Guiding Questions For Seminar Preparation
Here is a list of questions that we think might help you get started with preparing for the seminar (and, implicitly, the coursework). This is not an exhaustive list, it simply provides a starting point for discussion and reflections. Note that there is a “General Questions” and a “Seminar 1 Questions” section.
The general questions are meant to be fairly paper-agnostic. That means that for some papers, some of the questions might have extremely overlapping answers, or some of the questions might not make sense at all. It’s the sacrifice we had to make in the name of generality :). Try to think about these questions (and ideally write down your answers before the seminar or at least annotate the paper based on these questions). Write down any other thoughts as well and bring your notes to the seminar. The more you contribute to the discussion, the more you learn.
General Questions
Big Picture
- What is the context in which the paper was written? (Think about, or find in the paper if mentioned, what works preceded the paper, what people believed at the time, what other related work was happening at the time)
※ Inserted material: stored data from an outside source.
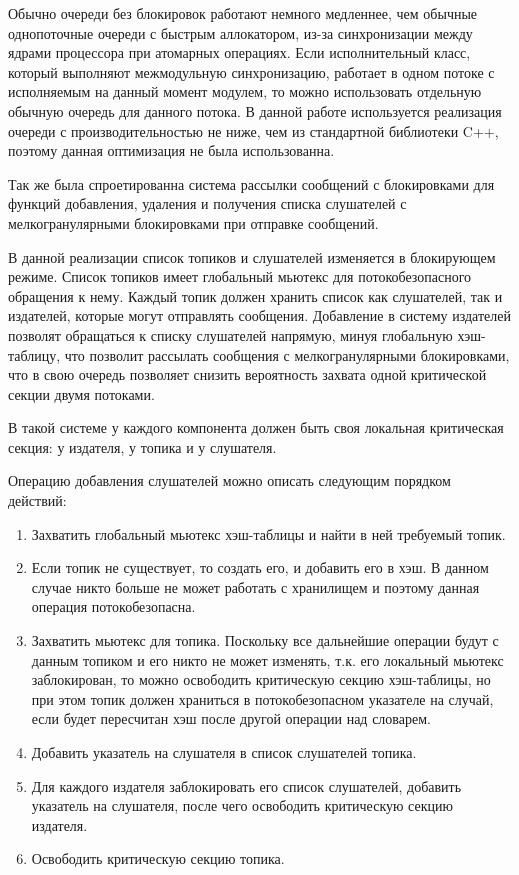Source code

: Обычно очереди без блокировок работают немного медленнее, чем обычные однопоточные очереди с быстрым аллокатором, из-за синхронизации между ядрами процессора при атомарных операциях. Если исполнительный класс, который выполняют межмодульную синхронизацию, работает в одном потоке с исполняемым на данный момент модулем, то можно использовать отдельную обычную очередь для данного потока. В данной работе используется реализация очереди с производительностью не ниже, чем из стандартной библиотеки C++, поэтому данная оптимизация не была использованна.

Так же была спроетированна система рассылки сообщений с блокировками для функций добавления, удаления и получения списка слушателей с мелкогранулярными блокировками при отправке сообщений.

В данной реализации список топиков и слушателей изменяется в блокирующем режиме. Список топиков имеет глобальный мьютекс для потокобезопасного обращения к нему. Каждый топик должен хранить список как слушателей, так и издателей, которые могут отправлять сообщения. Добавление в систему издателей позволят обращаться к списку слушателей напрямую, минуя глобальную хэш-таблицу, что позволит рассылать сообщения с мелкогранулярными блокировками, что в свою очередь позволяет снизить вероятность захвата одной критической секции двумя потоками.

В такой системе у каждого компонента должен быть своя локальная критическая секция: у издателя, у топика и у слушателя.

Операцию добавления слушателей можно описать следующим порядком действий:

\begin{enumerate}
	\item Захватить глобальный мьютекс хэш-таблицы и найти в ней требуемый топик.
	\item Если топик не существует, то создать его, и добавить его в хэш. В данном случае никто больше не может работать с хранилищем и поэтому данная операция потокобезопасна.
	\item Захватить мьютекс для топика. Поскольку все дальнейшие операции будут с данным топиком и его никто не может изменять, т.к. его локальный мьютекс заблокирован, то можно освободить критическую секцию хэш-таблицы, но при этом топик должен храниться в потокобезопасном указателе на случай, если будет пересчитан хэш после другой операции над словарем.
	\item Добавить указатель на слушателя в список слушателей топика.
	\item Для каждого издателя заблокировать его список слушателей, добавить указатель на слушателя, после чего освободить критическую секцию издателя.
	\item Освободить критическую секцию топика.
\end{enumerate}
- What is the research question?
- What is the motivation? (i.e. why is it an important research question to consider)
- What are the claimed contributions?
- What are the core concepts around which arguments are built? Are these well-defined?
Experiments
- What are the core experiments?
- What do the authors claim these show? Are the experiments directly backing up the claims?
- What assumptions do they make? Are these explicit or implicit? How constraining are they?
- What are the main factors (variables) that impact the experimental results? Are these well-controlled?
- What are the experimental details needed to assess the validity of the results? Are all of these specified?
- What are the limitations of the experiments? Are these limitations affecting the validity of the results?
- Are the experimental results statistically significant?
- Are any of the results (especially the qualitative ones) cherry-picked? I.e. Are the presented results reflecting what is observed in expectation or did the authors choose to only present results that don’t contradict their narrative?
Back to Bigger Picture
- Do the experiments show what the authors claim they show? Is this adequately reflected in the claimed overall contributions?
- What other experiments would have strengthened the claims? Are the claims still valid without these experiments?
- Are there any unjustified claims throughout the paper? (Here think outside of the claimed contributions)
- (More towards extension:) If the paper is building on existing methods, are the methods actually doing what the authors claim they are doing?
- Are there any obvious reasons why this paper might not be reproducible (e.g. think of data availability, computational constraints, availability of all core experimental details)?
- Are there any ethical implications of this paper? What is the broader impact of this work? Are there any societal implications?
Extensions
- What are the wider technical implications of the paper?
- What are intriguing results the authors did not explore further?
- What other subdomains relate to aspects of this work?
- Is controlling for variables the authors did not consider likely to tell a different story?
- What alternatives are likely to be interesting that the authors did not consider? What would these tell us and why is that interesting?
Additional Questions for Seminar 1
- How are shape and texture defined in this paper?
- Why should we care about establishing if the texture or the shape hypotheses are right beyond pure intellectual curiosity?
- What does this paper tell us about anthropocentric interpretations of neural networks?